Ben Crowder / Blog

Weeknotes #3

  • A week of bad news for family. Since last Friday: 1) dad broke a bone, 2) mom broke a bone, 3) two brothers were in an accident, 4) sister got a bad medical diagnosis, and 5) two extended family members died (one in our neighborhood). Whew. 2020 is not over yet, clearly.
  • At work we had university conference, library conference, and division conference this week. All three meetings are so much better in person, but for my safety and my family’s safety (from Covid, to be clear) I’m glad they were all online.
  • My last semester of grad school starts next week. I’m taking two classes, one on advanced graphics and one on deep learning for handwriting recognition. Should be a fun semester. I also finally defend my thesis next week, a year and a half after I finished the research.
  • Sometimes I wonder if I haven’t been ambitious enough in life, if I’m squandering whatever meager talents I have by not gunning to be on the bestseller lists or become a CEO or do extraordinary things. Whenever those thoughts strike, though, I inevitably come to the same conclusion, namely that I rather like this quiet life I’ve got: family-focused, not too busy, with plenty of reading and making. There’s no fame or fortune, and I’m very okay with that. (Maybe I’m having a midlife anti-crisis?)
  • I’ve found that I get much more out of scripture study and general conference study when I subvocalize as I read.
  • As far as reading old books goes, by the way, I’ve found two contradictory techniques that both seem to work for me: slowing down and speed reading. (I know, right?) Slowing down and enjoying a text word by word makes it less daunting for me. And, conversely, I was about to give up on Silas Marner when I decided to try turbo mode. I’m now close to finishing it. (I go faster than my default clip but not so fast that retention drops.)

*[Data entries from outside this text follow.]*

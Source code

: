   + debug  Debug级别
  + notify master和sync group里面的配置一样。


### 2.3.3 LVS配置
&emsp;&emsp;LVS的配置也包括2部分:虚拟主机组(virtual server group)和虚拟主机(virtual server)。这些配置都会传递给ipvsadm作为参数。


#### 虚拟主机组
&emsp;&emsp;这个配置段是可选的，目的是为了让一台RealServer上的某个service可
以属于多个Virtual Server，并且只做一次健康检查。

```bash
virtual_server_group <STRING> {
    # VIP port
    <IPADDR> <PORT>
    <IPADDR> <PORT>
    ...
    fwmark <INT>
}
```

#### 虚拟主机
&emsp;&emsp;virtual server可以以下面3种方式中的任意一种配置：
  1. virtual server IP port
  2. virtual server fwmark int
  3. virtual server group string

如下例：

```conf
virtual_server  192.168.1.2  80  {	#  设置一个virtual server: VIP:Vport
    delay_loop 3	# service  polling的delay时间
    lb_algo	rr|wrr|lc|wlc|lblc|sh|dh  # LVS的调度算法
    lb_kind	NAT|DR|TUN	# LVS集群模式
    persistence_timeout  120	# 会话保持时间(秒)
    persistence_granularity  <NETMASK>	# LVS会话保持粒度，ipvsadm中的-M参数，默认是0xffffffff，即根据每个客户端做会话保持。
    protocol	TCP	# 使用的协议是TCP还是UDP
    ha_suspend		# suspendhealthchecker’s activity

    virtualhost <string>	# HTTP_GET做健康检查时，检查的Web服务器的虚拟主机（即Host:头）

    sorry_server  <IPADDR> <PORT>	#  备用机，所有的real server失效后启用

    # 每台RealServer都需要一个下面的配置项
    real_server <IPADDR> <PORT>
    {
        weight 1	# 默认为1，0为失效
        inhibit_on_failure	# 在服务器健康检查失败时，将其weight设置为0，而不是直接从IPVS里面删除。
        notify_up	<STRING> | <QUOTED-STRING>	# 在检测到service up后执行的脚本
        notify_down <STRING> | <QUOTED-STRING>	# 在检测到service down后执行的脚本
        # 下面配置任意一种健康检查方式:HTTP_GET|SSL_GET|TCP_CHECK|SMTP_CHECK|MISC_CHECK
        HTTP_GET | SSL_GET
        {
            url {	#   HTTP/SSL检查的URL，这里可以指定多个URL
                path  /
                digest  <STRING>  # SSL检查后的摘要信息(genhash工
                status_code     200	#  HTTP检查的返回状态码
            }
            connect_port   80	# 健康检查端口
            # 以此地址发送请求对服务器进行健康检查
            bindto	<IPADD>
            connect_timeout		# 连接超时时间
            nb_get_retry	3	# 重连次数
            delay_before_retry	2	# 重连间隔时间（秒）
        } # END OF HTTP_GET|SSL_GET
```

  • This week I realized that the word revolting (disgusting, repugnant) is connected to revolt (to rebel or overturn). Which is of course extremely obvious in hindsight, but until now I was blind to the link. From my cursory exploration, it looks like the repugnant meaning came later and may have to do with one’s stomach turning over.
  • Some people (real people, not made up, I promise) requested more detail on the pieces in my Sacred Shapes exhibit, so I wrote up backstories and/or thoughts for each piece. Should have done that months ago.
  • I’m cultivating and planning out some new story ideas, though far more slowly than I want to be. This fall will probably not be the short story extravaganza I thought it would be.
  • School starting up again means most of my free time for projects and blogging is about to evaporate. I’ll still try to post regularly, but it may end up being just weeknotes and occasional links.
  • I’m loving the weeknotes format.